(Extracted entries Opens)

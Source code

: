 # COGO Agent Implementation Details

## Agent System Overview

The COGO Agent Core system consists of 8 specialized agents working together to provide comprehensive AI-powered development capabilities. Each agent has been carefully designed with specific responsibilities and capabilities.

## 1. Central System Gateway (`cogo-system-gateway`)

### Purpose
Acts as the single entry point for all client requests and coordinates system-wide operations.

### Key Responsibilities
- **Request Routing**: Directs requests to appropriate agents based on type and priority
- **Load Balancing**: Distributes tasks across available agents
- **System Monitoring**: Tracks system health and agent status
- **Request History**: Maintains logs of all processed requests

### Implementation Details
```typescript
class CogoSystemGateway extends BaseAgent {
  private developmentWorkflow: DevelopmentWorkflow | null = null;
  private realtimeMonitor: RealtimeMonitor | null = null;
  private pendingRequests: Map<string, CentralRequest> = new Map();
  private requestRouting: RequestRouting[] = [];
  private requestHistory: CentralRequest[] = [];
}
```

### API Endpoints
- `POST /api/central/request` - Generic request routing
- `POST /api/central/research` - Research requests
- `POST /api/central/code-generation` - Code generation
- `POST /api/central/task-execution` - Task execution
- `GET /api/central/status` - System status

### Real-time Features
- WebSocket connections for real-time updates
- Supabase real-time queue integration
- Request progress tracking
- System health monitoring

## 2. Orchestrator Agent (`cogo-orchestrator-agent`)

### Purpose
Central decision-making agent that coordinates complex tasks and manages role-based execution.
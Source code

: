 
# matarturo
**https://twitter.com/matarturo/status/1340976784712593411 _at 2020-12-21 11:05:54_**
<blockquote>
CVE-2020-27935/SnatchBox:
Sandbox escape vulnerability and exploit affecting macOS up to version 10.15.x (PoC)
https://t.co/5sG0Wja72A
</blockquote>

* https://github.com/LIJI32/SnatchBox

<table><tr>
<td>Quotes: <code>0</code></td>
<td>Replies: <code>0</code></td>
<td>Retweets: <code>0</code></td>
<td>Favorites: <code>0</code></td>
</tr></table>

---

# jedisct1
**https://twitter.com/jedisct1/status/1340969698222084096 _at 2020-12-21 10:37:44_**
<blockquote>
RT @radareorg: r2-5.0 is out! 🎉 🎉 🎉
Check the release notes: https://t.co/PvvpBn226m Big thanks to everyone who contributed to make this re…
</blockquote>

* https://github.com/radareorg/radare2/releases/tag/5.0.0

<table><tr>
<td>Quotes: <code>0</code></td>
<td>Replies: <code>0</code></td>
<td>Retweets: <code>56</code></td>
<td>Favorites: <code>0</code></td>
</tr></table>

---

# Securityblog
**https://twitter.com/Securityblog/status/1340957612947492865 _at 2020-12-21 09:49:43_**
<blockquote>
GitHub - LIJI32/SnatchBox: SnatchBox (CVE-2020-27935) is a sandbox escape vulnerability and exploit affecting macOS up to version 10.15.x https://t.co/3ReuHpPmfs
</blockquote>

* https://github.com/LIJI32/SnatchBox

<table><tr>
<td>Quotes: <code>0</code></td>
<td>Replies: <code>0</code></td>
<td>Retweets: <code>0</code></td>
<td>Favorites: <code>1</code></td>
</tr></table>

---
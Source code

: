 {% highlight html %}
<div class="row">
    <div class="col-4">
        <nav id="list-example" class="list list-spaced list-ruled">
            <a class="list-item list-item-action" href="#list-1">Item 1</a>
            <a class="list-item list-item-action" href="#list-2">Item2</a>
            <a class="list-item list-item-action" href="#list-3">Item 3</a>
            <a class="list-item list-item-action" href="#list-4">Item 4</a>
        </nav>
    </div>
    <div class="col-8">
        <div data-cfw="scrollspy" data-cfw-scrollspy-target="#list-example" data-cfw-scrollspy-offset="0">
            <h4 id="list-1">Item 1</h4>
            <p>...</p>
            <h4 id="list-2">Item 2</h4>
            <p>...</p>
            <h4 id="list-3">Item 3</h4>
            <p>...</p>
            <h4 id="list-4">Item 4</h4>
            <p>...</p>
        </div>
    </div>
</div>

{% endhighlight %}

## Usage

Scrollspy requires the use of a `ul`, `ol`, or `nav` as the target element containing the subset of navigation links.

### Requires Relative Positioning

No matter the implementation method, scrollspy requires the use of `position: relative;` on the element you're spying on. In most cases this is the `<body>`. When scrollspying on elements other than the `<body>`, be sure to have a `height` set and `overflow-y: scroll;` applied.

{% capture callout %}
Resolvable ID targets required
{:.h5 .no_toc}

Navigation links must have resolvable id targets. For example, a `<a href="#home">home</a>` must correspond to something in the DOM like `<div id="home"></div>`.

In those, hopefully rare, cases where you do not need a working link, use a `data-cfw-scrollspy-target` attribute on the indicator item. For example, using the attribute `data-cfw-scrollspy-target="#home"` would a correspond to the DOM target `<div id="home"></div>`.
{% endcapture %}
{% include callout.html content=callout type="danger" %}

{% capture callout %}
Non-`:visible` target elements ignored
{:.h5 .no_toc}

(Extracted entries Closes)

Requirement: Wherever the word "matarturo" appears in the listing, copy the line that holds it.

Output:
# matarturo
**https://twitter.com/matarturo/status/1340976784712593411 _at 2020-12-21 11:05:54_**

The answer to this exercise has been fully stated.